Mis lágrimas humedecieron la última cuartilla. Doblé la carta y la guardé en el sobre. Conmovida, sin poder dejar de llorar, me llevé la mano al corazón y sentí contra los dedos los latidos de Marcelo, unos latidos que muchas veces, mientras dormía apoyada sobre su pecho, yo había oído como un rumor subterráneo, sereno y protector, como una música que insuflaba vida al hombre que a su vez me daba vida a mí. Ahora aquellos latidos me pertenecían. Eran míos. Si obviábamos el contenido del congelador, era lo único que me quedaba de Marcelo.

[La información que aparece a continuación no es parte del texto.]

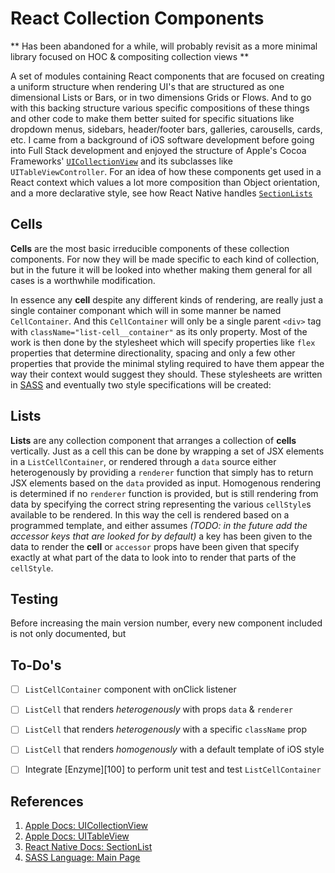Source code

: React Collection Components
===========================

** Has been abandoned for a while, will probably revisit as a more minimal library focused on HOC & compositing collection views **

A set of modules containing React components that are focused on creating a uniform structure when rendering UI's that are structured as one dimensional Lists or Bars, or in two dimensions Grids or Flows. And to go with this backing structure various specific compositions of these things and other code to make them better suited for specific situations like dropdown menus, sidebars, header/footer bars, galleries, carousells, cards, etc. I came from a background of iOS software development before going into Full Stack development and enjoyed the structure of Apple's Cocoa Frameworks' [`UICollectionView`][01] and its subclasses like `UITableViewController`. For an idea of how these components get used in a React context which values a lot more composition than Object orientation, and a more declarative style, see how React Native handles [`SectionLists`][03]

Cells
-----
**Cells** are the most basic irreducible components of these collection components. For now they will be made specific to each kind of collection, but in the future it will be looked into whether making them general for all cases is a worthwhile modification.

In essence any **cell** despite any different kinds of rendering, are really just a single container componant which will in some manner be named `CellContainer`. And this `CellContainer` will only be a single parent `<div>` tag with `className="list-cell__container"` as its only property. Most of the work is then done by the stylesheet which will specify properties like `flex` properties that determine directionality, spacing and only a few other properties that provide the minimal styling required to have them appear the way their context would suggest they should. These stylesheets are written in [SASS][04] and eventually two style specifications will be created:

Lists
-----
**Lists** are any collection component that arranges a collection of **cells** vertically. Just as a cell this can be done by wrapping a set of JSX elements in a `ListCellContainer`, or rendered through a `data` source either heterogenously by providing a `renderer` function that simply has to return JSX elements based on the `data` provided as input. Homogenous rendering is determined if no `renderer` function is provided, but is still rendering from data by specifying the correct string representing the various `cellStyle`s available to be rendered. In this way the cell is rendered based on a programmed template, and either assumes *(TODO: in the future add the accessor keys that are looked for by default)* a key has been given to the data to render the **cell** or `accessor` props have been given that specify exactly at what part of the data to look into to render that parts of the `cellStyle`.

Testing
-------
Before increasing the main version number, every new component included is not only documented, but 

To-Do's
-------
- [ ] `ListCellContainer` component with onClick listener
- [ ] `ListCell` that renders *heterogenously* with props `data` & `renderer`
- [ ] `ListCell` that renders *heterogenously* with a specific `className` prop
- [ ] `ListCell` that renders *homogenously* with a default template of iOS style
- [ ] Integrate [Enzyme][100] to perform unit test and test `ListCellContainer`



References
----------
[01]: https://developer.apple.com/documentation/uikit/uicollectionview "Apple Docs: UICollectionView"
[02]: https://developer.apple.com/documentation/uikit/uitableview "Apple Docs: UITableView"
[03]: https://facebook.github.io/react-native/docs/sectionlist.html "React Native Docs: SectionList"
[04]: http://sass-lang.com/ "SASS Language: Main Page"

1. [Apple Docs: UICollectionView][01]
2. [Apple Docs: UITableView][02]
3. [React Native Docs: SectionList][03]
4. [SASS Language: Main Page][04]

Dispuse de una larga convalecencia para asimilar su gesto. Cuando abandoné el hospital, descubrí que Marcelo no sólo me había regalado su corazón, sino también su casa y el dinero suficiente para que pudiese llevar la vida tranquila que me aconsejaban los médicos. Me apliqué a ello: reanudé mis clases de yoga, los paseos por el parque, y cambié las telenovelas por los puzzles. Y aunque, alguna noche, su ausencia se me hacía insoportable, conminándome a rendirme, a poner fin a aquella existencia prestada que se me antojaba condena, jamás lo hice. Tenía que comprender que, a pesar de encontrarme sola, no lo estaba. Marcelo corría por mis venas, veía por mis ojos, latía en mi pecho. Yo sólo debía llevar una vida digna de su sacrificio. Vivir por los dos. Hasta el día en que él, compasivo, quisiera dejar de latir.